__Material for this exercise__
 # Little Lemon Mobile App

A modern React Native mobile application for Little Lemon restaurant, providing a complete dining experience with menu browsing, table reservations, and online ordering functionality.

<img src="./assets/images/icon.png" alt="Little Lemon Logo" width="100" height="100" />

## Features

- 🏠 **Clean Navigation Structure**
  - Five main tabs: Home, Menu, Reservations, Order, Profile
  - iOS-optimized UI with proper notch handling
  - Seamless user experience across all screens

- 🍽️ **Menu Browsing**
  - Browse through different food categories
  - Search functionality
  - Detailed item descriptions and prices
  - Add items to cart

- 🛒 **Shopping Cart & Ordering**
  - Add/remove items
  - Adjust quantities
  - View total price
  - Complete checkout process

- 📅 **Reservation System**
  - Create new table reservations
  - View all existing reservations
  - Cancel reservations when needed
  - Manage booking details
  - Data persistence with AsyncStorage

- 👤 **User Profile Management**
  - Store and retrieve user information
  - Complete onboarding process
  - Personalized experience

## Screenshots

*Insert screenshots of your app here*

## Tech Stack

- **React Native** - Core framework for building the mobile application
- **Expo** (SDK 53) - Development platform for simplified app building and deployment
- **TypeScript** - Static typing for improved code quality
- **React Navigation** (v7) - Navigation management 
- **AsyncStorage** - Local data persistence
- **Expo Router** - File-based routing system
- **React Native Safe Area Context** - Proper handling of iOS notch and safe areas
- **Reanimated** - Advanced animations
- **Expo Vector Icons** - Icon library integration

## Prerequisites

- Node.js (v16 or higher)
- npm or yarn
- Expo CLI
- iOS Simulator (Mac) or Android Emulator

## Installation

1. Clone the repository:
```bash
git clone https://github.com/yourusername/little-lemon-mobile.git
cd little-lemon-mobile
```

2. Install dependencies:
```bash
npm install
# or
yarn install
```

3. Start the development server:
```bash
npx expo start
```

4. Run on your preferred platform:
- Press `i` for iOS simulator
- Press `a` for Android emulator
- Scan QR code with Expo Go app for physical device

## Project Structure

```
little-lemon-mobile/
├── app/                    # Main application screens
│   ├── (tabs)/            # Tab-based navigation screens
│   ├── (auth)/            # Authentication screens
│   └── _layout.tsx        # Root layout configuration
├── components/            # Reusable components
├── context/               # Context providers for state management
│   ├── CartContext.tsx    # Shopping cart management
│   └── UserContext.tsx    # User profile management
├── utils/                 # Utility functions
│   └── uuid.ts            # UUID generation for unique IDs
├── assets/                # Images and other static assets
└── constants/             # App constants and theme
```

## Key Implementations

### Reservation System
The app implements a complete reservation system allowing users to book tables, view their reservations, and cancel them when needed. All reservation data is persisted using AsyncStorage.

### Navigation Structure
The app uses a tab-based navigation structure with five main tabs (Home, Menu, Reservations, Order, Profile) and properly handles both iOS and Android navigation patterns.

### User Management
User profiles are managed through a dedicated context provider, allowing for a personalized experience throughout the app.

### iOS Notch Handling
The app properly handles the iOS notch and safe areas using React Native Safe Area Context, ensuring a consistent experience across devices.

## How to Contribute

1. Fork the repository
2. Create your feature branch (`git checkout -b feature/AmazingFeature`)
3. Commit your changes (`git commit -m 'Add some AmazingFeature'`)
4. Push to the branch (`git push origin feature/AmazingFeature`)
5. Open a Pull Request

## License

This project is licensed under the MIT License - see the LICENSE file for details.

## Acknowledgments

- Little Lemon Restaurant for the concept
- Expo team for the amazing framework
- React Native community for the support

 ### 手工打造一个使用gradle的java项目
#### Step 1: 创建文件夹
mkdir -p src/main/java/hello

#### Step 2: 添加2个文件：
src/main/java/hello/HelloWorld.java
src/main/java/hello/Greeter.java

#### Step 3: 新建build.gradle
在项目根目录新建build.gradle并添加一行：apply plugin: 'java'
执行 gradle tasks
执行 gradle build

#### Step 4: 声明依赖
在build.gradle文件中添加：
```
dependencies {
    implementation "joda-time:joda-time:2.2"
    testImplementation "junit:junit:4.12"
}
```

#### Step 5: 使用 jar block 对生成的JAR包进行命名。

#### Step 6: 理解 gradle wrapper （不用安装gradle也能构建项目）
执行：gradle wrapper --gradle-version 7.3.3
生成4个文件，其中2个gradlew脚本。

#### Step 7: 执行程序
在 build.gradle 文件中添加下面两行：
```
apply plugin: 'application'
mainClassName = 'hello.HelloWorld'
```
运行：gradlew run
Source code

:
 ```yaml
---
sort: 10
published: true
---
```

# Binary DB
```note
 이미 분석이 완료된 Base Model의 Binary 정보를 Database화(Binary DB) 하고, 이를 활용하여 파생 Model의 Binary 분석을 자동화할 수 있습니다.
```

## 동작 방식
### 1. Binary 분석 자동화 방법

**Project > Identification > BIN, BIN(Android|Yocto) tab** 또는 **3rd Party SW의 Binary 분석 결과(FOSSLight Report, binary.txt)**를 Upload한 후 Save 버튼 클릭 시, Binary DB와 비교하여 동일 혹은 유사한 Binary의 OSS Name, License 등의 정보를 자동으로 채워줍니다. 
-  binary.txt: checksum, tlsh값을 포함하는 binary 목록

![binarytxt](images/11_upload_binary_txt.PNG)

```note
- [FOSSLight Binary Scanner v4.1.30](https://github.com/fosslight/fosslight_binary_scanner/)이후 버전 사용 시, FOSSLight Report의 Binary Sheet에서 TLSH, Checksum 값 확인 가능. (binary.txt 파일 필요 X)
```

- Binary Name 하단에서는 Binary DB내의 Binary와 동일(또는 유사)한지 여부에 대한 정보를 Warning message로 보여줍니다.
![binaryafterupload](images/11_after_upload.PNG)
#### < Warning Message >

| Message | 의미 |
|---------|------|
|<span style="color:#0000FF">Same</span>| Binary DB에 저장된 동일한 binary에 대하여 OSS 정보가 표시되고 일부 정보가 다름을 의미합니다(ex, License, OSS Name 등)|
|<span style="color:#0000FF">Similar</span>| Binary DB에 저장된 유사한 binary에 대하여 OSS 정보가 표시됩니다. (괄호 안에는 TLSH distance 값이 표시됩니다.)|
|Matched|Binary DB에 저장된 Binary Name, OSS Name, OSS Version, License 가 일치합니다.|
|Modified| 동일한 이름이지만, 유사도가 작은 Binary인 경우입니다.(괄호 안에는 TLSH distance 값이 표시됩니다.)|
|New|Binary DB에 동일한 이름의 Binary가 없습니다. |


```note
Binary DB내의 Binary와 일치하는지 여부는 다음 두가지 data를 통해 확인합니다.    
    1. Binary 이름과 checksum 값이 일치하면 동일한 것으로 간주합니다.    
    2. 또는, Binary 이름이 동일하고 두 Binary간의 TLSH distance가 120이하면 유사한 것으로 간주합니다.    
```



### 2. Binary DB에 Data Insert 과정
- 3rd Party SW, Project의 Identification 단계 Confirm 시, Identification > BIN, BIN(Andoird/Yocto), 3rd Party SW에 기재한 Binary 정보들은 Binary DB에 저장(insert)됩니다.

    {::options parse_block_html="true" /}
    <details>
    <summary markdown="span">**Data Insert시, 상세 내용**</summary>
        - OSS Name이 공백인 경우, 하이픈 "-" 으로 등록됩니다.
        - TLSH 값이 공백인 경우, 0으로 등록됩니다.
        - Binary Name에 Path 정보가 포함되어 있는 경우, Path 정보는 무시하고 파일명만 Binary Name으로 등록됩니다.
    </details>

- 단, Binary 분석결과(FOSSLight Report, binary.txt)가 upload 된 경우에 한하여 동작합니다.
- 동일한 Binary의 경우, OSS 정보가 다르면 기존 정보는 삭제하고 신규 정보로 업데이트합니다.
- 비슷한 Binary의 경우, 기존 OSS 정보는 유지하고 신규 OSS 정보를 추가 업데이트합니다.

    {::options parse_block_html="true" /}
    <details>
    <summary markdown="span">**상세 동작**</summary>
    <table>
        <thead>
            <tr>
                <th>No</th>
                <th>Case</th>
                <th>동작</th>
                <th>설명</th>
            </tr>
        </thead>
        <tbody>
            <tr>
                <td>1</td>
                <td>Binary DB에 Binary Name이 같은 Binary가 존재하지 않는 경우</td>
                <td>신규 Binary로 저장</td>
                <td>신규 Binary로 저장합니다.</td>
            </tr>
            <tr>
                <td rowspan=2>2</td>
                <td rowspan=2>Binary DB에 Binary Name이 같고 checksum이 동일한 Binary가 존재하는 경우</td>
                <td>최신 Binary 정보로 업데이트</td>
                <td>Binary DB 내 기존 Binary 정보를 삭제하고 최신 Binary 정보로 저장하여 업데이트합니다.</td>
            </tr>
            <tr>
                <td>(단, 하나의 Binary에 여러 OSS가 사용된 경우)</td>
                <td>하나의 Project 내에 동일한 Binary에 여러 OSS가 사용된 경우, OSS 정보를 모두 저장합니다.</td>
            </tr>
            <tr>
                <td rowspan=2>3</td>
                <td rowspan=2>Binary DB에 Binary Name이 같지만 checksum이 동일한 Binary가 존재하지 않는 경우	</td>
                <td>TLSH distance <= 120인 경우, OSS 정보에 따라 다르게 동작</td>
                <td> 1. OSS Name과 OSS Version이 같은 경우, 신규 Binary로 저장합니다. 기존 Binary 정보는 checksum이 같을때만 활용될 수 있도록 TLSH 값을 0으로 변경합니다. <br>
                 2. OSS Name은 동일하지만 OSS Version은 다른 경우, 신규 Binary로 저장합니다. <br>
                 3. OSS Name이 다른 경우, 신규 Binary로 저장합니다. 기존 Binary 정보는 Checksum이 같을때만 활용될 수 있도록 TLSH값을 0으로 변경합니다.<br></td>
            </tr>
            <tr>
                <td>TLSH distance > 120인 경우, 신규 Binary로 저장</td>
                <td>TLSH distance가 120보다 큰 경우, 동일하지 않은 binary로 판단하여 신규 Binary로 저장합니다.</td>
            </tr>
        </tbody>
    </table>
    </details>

__Your instructions__
Among the records above, a stretch begins at the line containing "User profiles are" and ends at the line containing "정보를 자동으로 채워줍니다.". Restate that stretch word for word, and nothing else.

__Your response__
User profiles are managed through a dedicated context provider, allowing for a personalized experience throughout the app.

### iOS Notch Handling
The app properly handles the iOS notch and safe areas using React Native Safe Area Context, ensuring a consistent experience across devices.

## How to Contribute

1. Fork the repository
2. Create your feature branch (`git checkout -b feature/AmazingFeature`)
3. Commit your changes (`git commit -m 'Add some AmazingFeature'`)
4. Push to the branch (`git push origin feature/AmazingFeature`)
5. Open a Pull Request

## License

This project is licensed under the MIT License - see the LICENSE file for details.

## Acknowledgments

- Little Lemon Restaurant for the concept
- Expo team for the amazing framework
- React Native community for the support

 ### 手工打造一个使用gradle的java项目
#### Step 1: 创建文件夹
mkdir -p src/main/java/hello

#### Step 2: 添加2个文件：
src/main/java/hello/HelloWorld.java
src/main/java/hello/Greeter.java

#### Step 3: 新建build.gradle
在项目根目录新建build.gradle并添加一行：apply plugin: 'java'
执行 gradle tasks
执行 gradle build

#### Step 4: 声明依赖
在build.gradle文件中添加：
```
dependencies {
    implementation "joda-time:joda-time:2.2"
    testImplementation "junit:junit:4.12"
}
```

#### Step 5: 使用 jar block 对生成的JAR包进行命名。

#### Step 6: 理解 gradle wrapper （不用安装gradle也能构建项目）
执行：gradle wrapper --gradle-version 7.3.3
生成4个文件，其中2个gradlew脚本。

#### Step 7: 执行程序
在 build.gradle 文件中添加下面两行：
```
apply plugin: 'application'
mainClassName = 'hello.HelloWorld'
```
运行：gradlew run
Source code

:
 ```yaml
---
sort: 10
published: true
---
```

# Binary DB
```note
 이미 분석이 완료된 Base Model의 Binary 정보를 Database화(Binary DB) 하고, 이를 활용하여 파생 Model의 Binary 분석을 자동화할 수 있습니다.
```

## 동작 방식
### 1. Binary 분석 자동화 방법

**Project > Identification > BIN, BIN(Android|Yocto) tab** 또는 **3rd Party SW의 Binary 분석 결과(FOSSLight Report, binary.txt)**를 Upload한 후 Save 버튼 클릭 시, Binary DB와 비교하여 동일 혹은 유사한 Binary의 OSS Name, License 등의 정보를 자동으로 채워줍니다. 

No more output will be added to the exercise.